Where is an old saying - one person's junk is another's treasure. And if you have ever been to (or held) a garage or lawn sale, you would agree! All sorts of items can be found at such sales - everything from clothing and sports equipment to children's toys and games. There's even a market for broken things - like vacuum cleaners and lawn mowers - because inevitably someone needs a particular working part to repair a similar piece of equipment sitting in their garage or storage locker.
Moving often prompts people to hold such sales - but it is not the only reason they are held. For some, holding such a sale is an annual ritual - sort of a follow-up to spring-cleaning. Others see it as a chance to make a bit of cash while also making a bit of space. But most of all, it can be fun!
In planning a garage sale, there are a number of things to decide. The time and place are usually the first thing settled. If the sale will be outdoors, naturally the weather must be considered. Though you cannot control the weather, you can plan around it a bit by setting things in a garage or sheltered area. When considering the location, consider whether friends and others in your neighbourhood, condominium or some other "community" you are active in (e.g., your church or synagogue), might be interested in having a sale at the same time. Organizing such an event might take a bit more effort, but it will probably pay off both in terms of the number of buyers who show up and in creating a sense of community. And, if you have children, why not set up a lemonade stand for them? That will help keep them close by and interested.
Sometimes local shops, churches or libraries have community bulletin boards for people to advertise such events. Sometimes people just tape flyers to non-moving surfaces near the place of sale. Whatever means of advertising you choose - be sure to put the date, time and location!

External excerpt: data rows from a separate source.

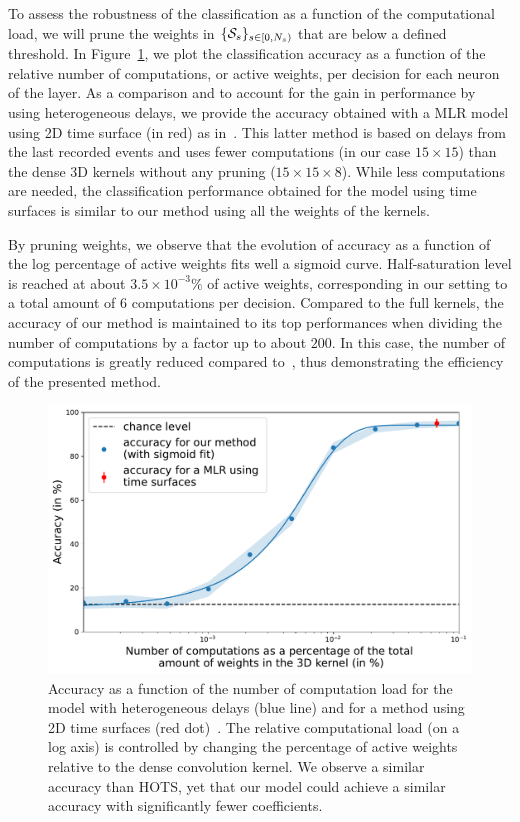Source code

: \documentclass[default]{sn-jnl}%
\theoremstyle{thmstyleone}%
\theoremstyle{thmstyletwo}%
\theoremstyle{thmstylethree}%
\begin{document}
To assess the robustness of the classification as a function of the computational load, we will prune the weights in $\{\mathcal{S}_s\}_{s \in [0,N_{s})}$ that are below a defined threshold. In Figure~\ref{fig:accuracy}, we plot the classification accuracy as a function of the relative number of computations, or active weights, per decision for each neuron of the layer. As a comparison and to account for the gain in performance by using heterogeneous delays, we provide the accuracy obtained with a MLR model using 2D time surface (in red) as in~\citep{grimaldi_robust_2022}. This latter method is based on delays from the last recorded events and uses fewer computations (in our case $15\times15$) than the dense 3D kernels without any pruning ($15\times15\times8$). While less computations are needed, the classification performance obtained for the model using time surfaces is similar to our method using all the weights of the kernels.

By pruning weights, we observe that the evolution of accuracy as a function of the log percentage of active weights fits well a sigmoid curve. Half-saturation level is reached at about $3.5\times 10^{-3}\%$ of active weights, corresponding in our setting to a total amount of $6$ computations per decision. Compared to the full kernels, the accuracy of our method is maintained to its top performances when dividing the number of computations by a factor up to about $200$. In this case, the number of computations is greatly reduced compared to~\citep{grimaldi_robust_2022}, thus demonstrating the efficiency of the presented method. 

%
\begin{figure}%
    \centering
    \includegraphics[width=0.95\linewidth]{figures/accuracy.pdf}
    \caption{Accuracy as a function of the number of computation load for the model with heterogeneous delays (blue line) and for a method using 2D time surfaces (red dot)~\citep{grimaldi_robust_2022}. The relative computational load (on a log axis) is controlled by changing the percentage of active weights relative to the dense convolution kernel. We observe a similar accuracy than HOTS, yet that our model could achieve a similar accuracy with significantly fewer coefficients.}
    \label{fig:accuracy}
\end{figure}
\end{document}
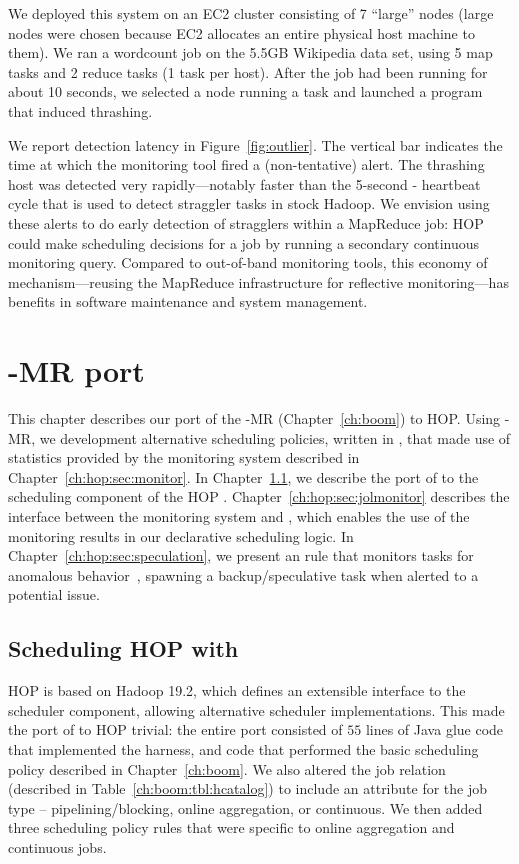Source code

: We deployed this system on an EC2 cluster consisting of 7 ``large''
nodes (large nodes were chosen because EC2 allocates an entire
physical host machine to them). We ran a wordcount job on the 5.5GB Wikipedia
data set, using 5 map tasks and 2 reduce tasks (1 task per host). After
the job had been running for about 10 seconds, we selected a node
running a task and launched a program that induced thrashing.

We report detection latency in Figure~\ref{fig:outlier}. The vertical bar
indicates the time at which the monitoring tool fired a (non-tentative)
alert. The thrashing host was detected very rapidly---notably faster than the
5-second {\TT}-{\JT} heartbeat cycle that is used to detect straggler tasks in
stock Hadoop. We envision using these alerts to do early detection of stragglers
within a MapReduce job: HOP could make scheduling decisions for a job by running
a secondary continuous monitoring query. Compared to out-of-band monitoring
tools, this economy of mechanism---reusing the MapReduce infrastructure for
reflective monitoring---has benefits in software maintenance and system
management.

\section{\BOOM-MR port}
\label{ch:hop:sec:boom}

This chapter describes our port of the \BOOM-MR (Chapter~\ref{ch:boom}) to HOP.
Using \BOOM-MR, we development alternative scheduling policies, written in
\OVERLOG, that made use of statistics provided by the monitoring system
described in Chapter~\ref{ch:hop:sec:monitor}.  In
Chapter~\ref{ch:hop:sec:jolport}, we describe the port of \JOL to the
scheduling component of the HOP \JT.  Chapter~\ref{ch:hop:sec:jolmonitor}
describes the interface between the monitoring system and \JOL, which enables
the use of the monitoring results in our declarative scheduling logic.  In
Chapter~\ref{ch:hop:sec:speculation}, we present an \OVERLOG rule that monitors
tasks for anomalous behavior~\cite{hopdemo}, spawning a backup/speculative task
when alerted to a potential issue.

\subsection{Scheduling HOP with \JOL}
\label{ch:hop:sec:jolport}

HOP is based on Hadoop 19.2, which defines an extensible interface to the \JT
scheduler component, allowing alternative scheduler implementations.  This made
the port of \JOL to HOP trivial: the entire port consisted of $55$ lines of
Java glue code that implemented the \JOL harness, and \OVERLOG code that
performed the basic scheduling policy described in Chapter~\ref{ch:boom}.  We
also altered the job relation (described in Table~\ref{ch:boom:tbl:hcatalog})
to include an attribute for the job type -- pipelining/blocking, online
aggregation, or continuous.  We then added three scheduling policy rules that
were specific to online aggregation and continuous jobs.

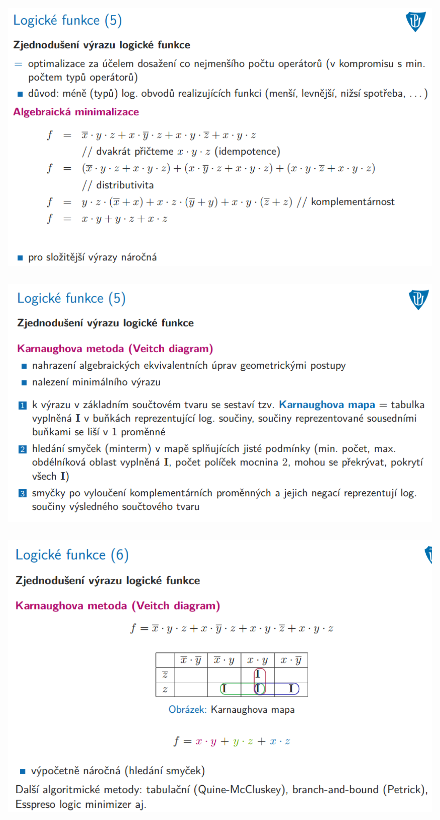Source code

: \documentclass[10pt,a4paper]{article}
\begin{document}
\begin{figure} [h]
	\includegraphics[scale=0.65]{img/prvni_odstavec/otazka2/logicke_funkce5.png}	
\end{figure}

\begin{figure} [h]
	\includegraphics[scale=0.65]{img/prvni_odstavec/otazka2/logicke_funkce6.png}	
\end{figure}

\begin{figure} [h]
	\includegraphics[scale=0.65]{img/prvni_odstavec/otazka2/logicke_funkce7.png}	
\end{figure}
\end{document}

On the day of the sale you will need some sort of cash box and lots of change. Though the items you are selling might be low priced, buyers do not necessarily have exact change. An, if they just stopped at their bank machine, they might not have anything smaller than a twenty dollar bill and to make the sale you'll have to make change! Also, you should have bags, boxes and paper to wrap items you have sold.
The Finer Points
It is a matter of personal preference whether you mark a price on every item. If you have many items and many people helping you sell, you will probably want to have the items marked. Of course, people will still try to barter, but if you have taken the time to price all the items, even when you are busy during the sale you will know what you though the item was worth and what you hoped to receive for it.
And think about display - how neatly items are displayed matters. Veteran sellers will tell you that clothes sell better if they are neatly hung on hangers or on a line. And it is a good idea to sort items by category - putting all clothes in one place, sports equipment together, toys in one area, etc.
Garage Sale Etiquette
Though a garage or lawn sale is not a particular formal event, there are certain ground rules that buyers are expected to follow. Veteran garage sale shoppers have been known to show up very early for advertised sales - often hours ahead of the advertised start - sometimes even the night before. The theory is that all the "good stuff" goes quickly. While there might be some truth to that - having people show up very early can interfere with the seller's setting-up activity and it is unfair to others who abide by the "rules". To even out the playing field a bit, some sellers charge a premium to those who show up wishing to buy before the appointed time - and it can be a hefty premium - often double the asking price!
Rags to Riches
Chances are you will not end up getting rich from a garage sale. But, you can make a bit of money and a bit of space, not to mention that you will make those who found your treasures (and who'll put them to good use) very happy!